Extracted material Start Marker

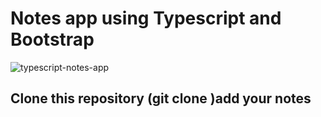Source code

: # Notes app using Typescript and Bootstrap
![typescript-notes-app](https://user-images.githubusercontent.com/77038785/143424649-32ee9450-5ef8-42f9-830d-8c231194432e.png)


## Clone this repository (git clone )add your notes 
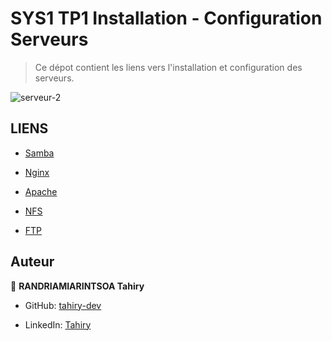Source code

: # SYS1 TP1 Installation - Configuration Serveurs 

> Ce dépot contient les liens vers l'installation et configuration des serveurs.

![serveur-2](https://user-images.githubusercontent.com/47100064/173204705-b8d95c24-e79b-4cf2-8378-3bb5a82d8e2b.jpeg)


## LIENS
- [Samba](https://github.com/githubhandle)

- [Nginx](https://github.com/tahiry-dev/NGINX-server)

- [Apache](https://github.com/tahiry-dev/Apache-server)

- [NFS](https://github.com/tahiry-dev/NFS-server)

- [FTP](https://github.com/tahiry-dev/FTP-server)

## Auteur

👤 **RANDRIAMIARINTSOA Tahiry**

- GitHub: [tahiry-dev](https://github.com/tahiry-dev)

- LinkedIn: [Tahiry](https://www.linkedin.com/in/tahiry-randriamiarintsoa/)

Extracted material End Marker

Task to carry out => Output every entry above exactly as written, but omit the pictures.

Solution for this problem =>
Source code

: # Notes app using Typescript and Bootstrap
![typescript-notes-app](https://user-images.githubusercontent.com/77038785/143424649-32ee9450-5ef8-42f9-830d-8c231194432e.png)


## Clone this repository (git clone )add your notes 
Source code

: # SYS1 TP1 Installation - Configuration Serveurs 

> Ce dépot contient les liens vers l'installation et configuration des serveurs.

![serveur-2](https://user-images.githubusercontent.com/47100064/173204705-b8d95c24-e79b-4cf2-8378-3bb5a82d8e2b.jpeg)


## LIENS
- [Samba](https://github.com/githubhandle)

- [Nginx](https://github.com/tahiry-dev/NGINX-server)

- [Apache](https://github.com/tahiry-dev/Apache-server)

- [NFS](https://github.com/tahiry-dev/NFS-server)

- [FTP](https://github.com/tahiry-dev/FTP-server)

## Auteur

👤 **RANDRIAMIARINTSOA Tahiry**

- GitHub: [tahiry-dev](https://github.com/tahiry-dev)

- LinkedIn: [Tahiry](https://www.linkedin.com/in/tahiry-randriamiarintsoa/)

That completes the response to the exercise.